Geschiedenis van de kansrekening: deel 4

Rond de eeuwwisseling hebben grote wiskundige zoals Poincaré(1854-1912) en Hilbert(1862-1943) geprobeerd om de kansrekening nieuw leven in te blazen. Zonder veel succes echter, omdat de kanstheorie gebouwd was op los zand. In 1919 was er een eerste poging tot axiomatisering  door Richard von Mises (883-1953), een Oostenrijkse wetenschapper en filosoof.

Zijn axioma’s steunden op de frequentiedefinitie van het begrip kans als limietwaarde van de relatieve frequentie, als het aantal proefnemingen oneindig groot wordt.

Rond 1920 was er veel wiskundig onderzoek rond de zogenaamde centrale limietstelling: gestandaardiseerde sommen van onafhankelijke toevalsveranderlijken hebben een verdelingsfunctie die dicht  bij de standaardnormale verdelingsfunctie ligt.
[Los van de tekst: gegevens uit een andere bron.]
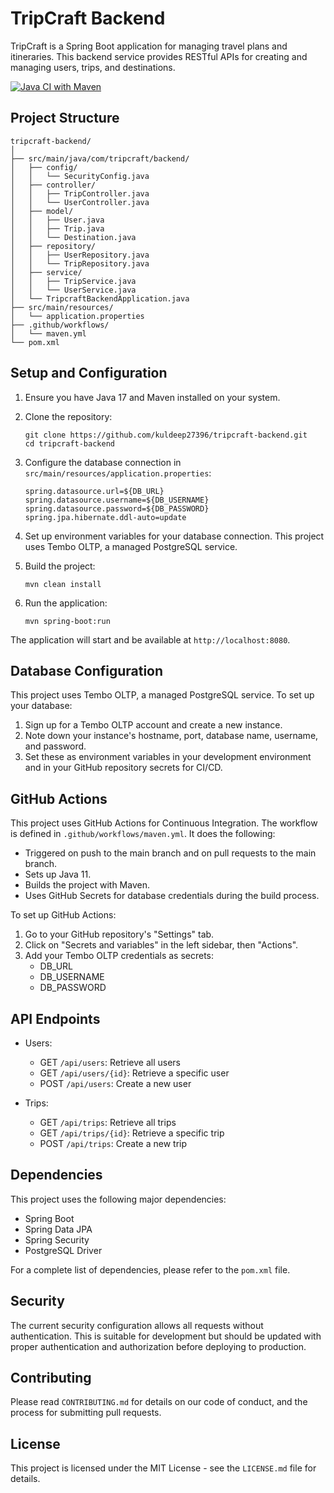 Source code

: # TripCraft Backend

TripCraft is a Spring Boot application for managing travel plans and itineraries. This backend service provides RESTful APIs for creating and managing users, trips, and destinations.

[![Java CI with Maven](https://github.com/kuldeep27396/tripcraft-backend/actions/workflows/maven.yml/badge.svg)](https://github.com/kuldeep27396/tripcraft-backend/actions/workflows/maven.yml)

## Project Structure

```
tripcraft-backend/
│
├── src/main/java/com/tripcraft/backend/
│   ├── config/
│   │   └── SecurityConfig.java
│   ├── controller/
│   │   ├── TripController.java
│   │   └── UserController.java
│   ├── model/
│   │   ├── User.java
│   │   ├── Trip.java
│   │   └── Destination.java
│   ├── repository/
│   │   ├── UserRepository.java
│   │   └── TripRepository.java
│   ├── service/
│   │   ├── TripService.java
│   │   └── UserService.java
│   └── TripcraftBackendApplication.java
├── src/main/resources/
│   └── application.properties
├── .github/workflows/
│   └── maven.yml
└── pom.xml
```

## Setup and Configuration

1. Ensure you have Java 17 and Maven installed on your system.

2. Clone the repository:
   ```
   git clone https://github.com/kuldeep27396/tripcraft-backend.git
   cd tripcraft-backend
   ```

3. Configure the database connection in `src/main/resources/application.properties`:
   ```
   spring.datasource.url=${DB_URL}
   spring.datasource.username=${DB_USERNAME}
   spring.datasource.password=${DB_PASSWORD}
   spring.jpa.hibernate.ddl-auto=update
   ```

4. Set up environment variables for your database connection. This project uses Tembo OLTP, a managed PostgreSQL service.

5. Build the project:
   ```
   mvn clean install
   ```

6. Run the application:
   ```
   mvn spring-boot:run
   ```

The application will start and be available at `http://localhost:8080`.

## Database Configuration

This project uses Tembo OLTP, a managed PostgreSQL service. To set up your database:

1. Sign up for a Tembo OLTP account and create a new instance.
2. Note down your instance's hostname, port, database name, username, and password.
3. Set these as environment variables in your development environment and in your GitHub repository secrets for CI/CD.

## GitHub Actions

This project uses GitHub Actions for Continuous Integration. The workflow is defined in `.github/workflows/maven.yml`. It does the following:

- Triggered on push to the main branch and on pull requests to the main branch.
- Sets up Java 11.
- Builds the project with Maven.
- Uses GitHub Secrets for database credentials during the build process.

To set up GitHub Actions:

1. Go to your GitHub repository's "Settings" tab.
2. Click on "Secrets and variables" in the left sidebar, then "Actions".
3. Add your Tembo OLTP credentials as secrets:
   - DB_URL
   - DB_USERNAME
   - DB_PASSWORD

## API Endpoints

- Users:
  - GET `/api/users`: Retrieve all users
  - GET `/api/users/{id}`: Retrieve a specific user
  - POST `/api/users`: Create a new user

- Trips:
  - GET `/api/trips`: Retrieve all trips
  - GET `/api/trips/{id}`: Retrieve a specific trip
  - POST `/api/trips`: Create a new trip

## Dependencies

This project uses the following major dependencies:

- Spring Boot
- Spring Data JPA
- Spring Security
- PostgreSQL Driver

For a complete list of dependencies, please refer to the `pom.xml` file.

## Security

The current security configuration allows all requests without authentication. This is suitable for development but should be updated with proper authentication and authorization before deploying to production.

## Contributing

Please read `CONTRIBUTING.md` for details on our code of conduct, and the process for submitting pull requests.

## License

This project is licensed under the MIT License - see the `LICENSE.md` file for details.
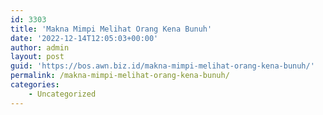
 ```yaml
---
id: 3303
title: 'Makna Mimpi Melihat Orang Kena Bunuh'
date: '2022-12-14T12:05:03+00:00'
author: admin
layout: post
guid: 'https://bos.awn.biz.id/makna-mimpi-melihat-orang-kena-bunuh/'
permalink: /makna-mimpi-melihat-orang-kena-bunuh/
categories:
    - Uncategorized
---
```


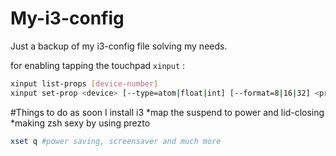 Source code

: # My-i3-config
Just a backup of my i3-config file solving my needs.

for enabling tapping the touchpad `xinput` : 
```bash
xinput list-props [device-number]
xinput set-prop <device> [--type=atom|float|int] [--format=8|16|32] <property> <val> [<val> ...]
```
#Things to do as soon I install i3
*map the suspend to power and lid-closing
*making zsh sexy by using prezto

```bash
xset q #power saving, screensaver and much more
```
Het woord centraal in centrale limietstelling verwijst naar de centrale rol die deze stelling speelt in de kanstheorie en de statistiek. Een eerste bewijs werd gegeven door Lyapunov in 1900. Belangrijke resultaten rond deze stelling en haar veralgemeningen kwamen in de twintiger jaren van de Rus Bernstein(1880-1968), de Fin Lindeberg(1876-1932)  en de Franse wiskundige Lévy(1886-1971). In veel van de bewijzen was de kanstheorie eerder bijzaak; alles kon met de klassieke analyse bewezen worden.